* _Task to carry out_: Word for word, reproduce each line of the data below, omitting every image.

(Stored dataset items)
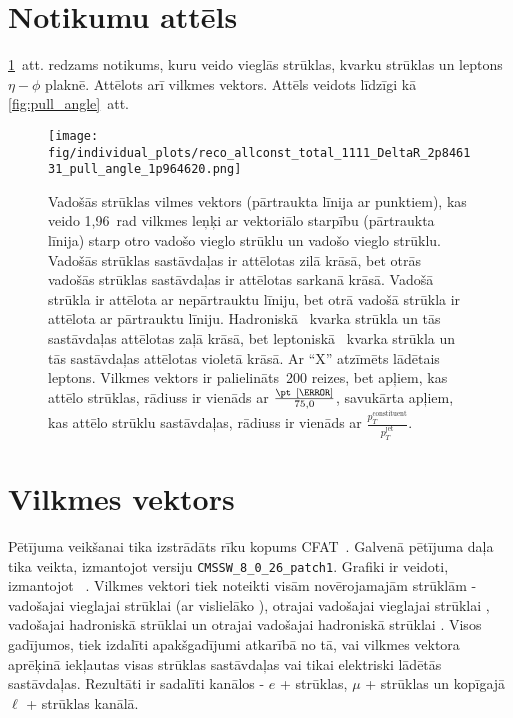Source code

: \label{chap:results}
\section{Notikumu attēls}
\ref{fig:event_display}~att. redzams notikums, kuru veido vieglās strūklas, \cPqb kvarku strūklas un leptons $\eta-\phi$ plaknē. Attēlots arī vilkmes vektors. Attēls veidots līdzīgi kā \ref{fig:pull_angle}~att.

\begin{figure}[hbtp]
  \centering
  \texttt{[image: fig/individual\_plots/reco\_allconst\_total\_1111\_DeltaR\_2p846131\_pull\_angle\_1p964620.png]}
  \caption{Vadošās strūklas vilmes vektors (pārtraukta līnija ar punktiem), kas veido 1,96~rad vilkmes leņķi ar vektoriālo starpību (pārtraukta līnija) starp otro vadošo vieglo strūklu un vadošo vieglo strūklu. Vadošās strūklas sastāvdaļas ir attēlotas zilā krāsā, bet otrās vadošās strūklas sastāvdaļas ir attēlotas sarkanā krāsā. Vadošā strūkla ir attēlota ar nepārtrauktu līniju, bet otrā vadošā strūkla ir attēlota ar pārtrauktu līniju. Hadroniskā \cPqb~kvarka strūkla un tās sastāvdaļas attēlotas zaļā krāsā, bet leptoniskā \cPqb~kvarka strūkla un tās sastāvdaļas attēlotas violetā krāsā. Ar ``X'' atzīmēts lādētais leptons. Vilkmes vektors ir palielināts~200 reizes, bet apļiem, kas attēlo strūklas, rādiuss ir vienāds ar $\frac{\pt~[\GeV]}{75,0}$, savukārta apļiem, kas attēlo strūklu sastāvdaļas, rādiuss ir vienāds ar $\frac{p^{\text{constituent}}_{T}}{p^{\text{jet}}_{T}}$.}
  \label{fig:event_display}
\end{figure}

\section{Vilkmes vektors}

Pētījuma veikšanai tika izstrādāts rīku kopums \textsc{CFAT}~\cite{url:cfat}. Galvenā pētījuma daļa tika veikta, izmantojot \CMSSW versiju \lstinline[language=sh]|CMSSW_8_0_26_patch1|. Grafiki ir veidoti, izmantojot \ROOT~\cite{Brun}. Vilkmes vektori tiek noteikti visām novērojamajām strūklām - vadošajai vieglajai strūklai \leadingjet (ar vislielāko \pt), otrajai vadošajai vieglajai strūklai \scndleadingjet, vadošajai hadroniskā \cPqb strūklai \leadingb un otrajai vadošajai hadroniskā \cPqb strūklai \scndleadingb. Visos gadījumos, tiek izdalīti apakšgadījumi atkarībā no tā, vai vilkmes vektora aprēķinā iekļautas visas strūklas sastāvdaļas vai tikai elektriski lādētās sastāvdaļas. Rezultāti ir sadalīti kanālos - $e$ + strūklas, $\mu$ + strūklas un kopīgajā $\ell$ + strūklas kanālā.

* _Answer area_:
Source code

: \label{chap:results}
\section{Notikumu attēls}
\ref{fig:event_display}~att. redzams notikums, kuru veido vieglās strūklas, \cPqb kvarku strūklas un leptons $\eta-\phi$ plaknē. Attēlots arī vilkmes vektors. Attēls veidots līdzīgi kā \ref{fig:pull_angle}~att.

\begin{figure}[hbtp]
  \centering
  \texttt{[image: fig/individual\_plots/reco\_allconst\_total\_1111\_DeltaR\_2p846131\_pull\_angle\_1p964620.png]}
  \caption{Vadošās strūklas vilmes vektors (pārtraukta līnija ar punktiem), kas veido 1,96~rad vilkmes leņķi ar vektoriālo starpību (pārtraukta līnija) starp otro vadošo vieglo strūklu un vadošo vieglo strūklu. Vadošās strūklas sastāvdaļas ir attēlotas zilā krāsā, bet otrās vadošās strūklas sastāvdaļas ir attēlotas sarkanā krāsā. Vadošā strūkla ir attēlota ar nepārtrauktu līniju, bet otrā vadošā strūkla ir attēlota ar pārtrauktu līniju. Hadroniskā \cPqb~kvarka strūkla un tās sastāvdaļas attēlotas zaļā krāsā, bet leptoniskā \cPqb~kvarka strūkla un tās sastāvdaļas attēlotas violetā krāsā. Ar ``X'' atzīmēts lādētais leptons. Vilkmes vektors ir palielināts~200 reizes, bet apļiem, kas attēlo strūklas, rādiuss ir vienāds ar $\frac{\pt~[\GeV]}{75,0}$, savukārta apļiem, kas attēlo strūklu sastāvdaļas, rādiuss ir vienāds ar $\frac{p^{\text{constituent}}_{T}}{p^{\text{jet}}_{T}}$.}
  \label{fig:event_display}
\end{figure}

\section{Vilkmes vektors}

Pētījuma veikšanai tika izstrādāts rīku kopums \textsc{CFAT}~\cite{url:cfat}. Galvenā pētījuma daļa tika veikta, izmantojot \CMSSW versiju \lstinline[language=sh]|CMSSW_8_0_26_patch1|. Grafiki ir veidoti, izmantojot \ROOT~\cite{Brun}. Vilkmes vektori tiek noteikti visām novērojamajām strūklām - vadošajai vieglajai strūklai \leadingjet (ar vislielāko \pt), otrajai vadošajai vieglajai strūklai \scndleadingjet, vadošajai hadroniskā \cPqb strūklai \leadingb un otrajai vadošajai hadroniskā \cPqb strūklai \scndleadingb. Visos gadījumos, tiek izdalīti apakšgadījumi atkarībā no tā, vai vilkmes vektora aprēķinā iekļautas visas strūklas sastāvdaļas vai tikai elektriski lādētās sastāvdaļas. Rezultāti ir sadalīti kanālos - $e$ + strūklas, $\mu$ + strūklas un kopīgajā $\ell$ + strūklas kanālā.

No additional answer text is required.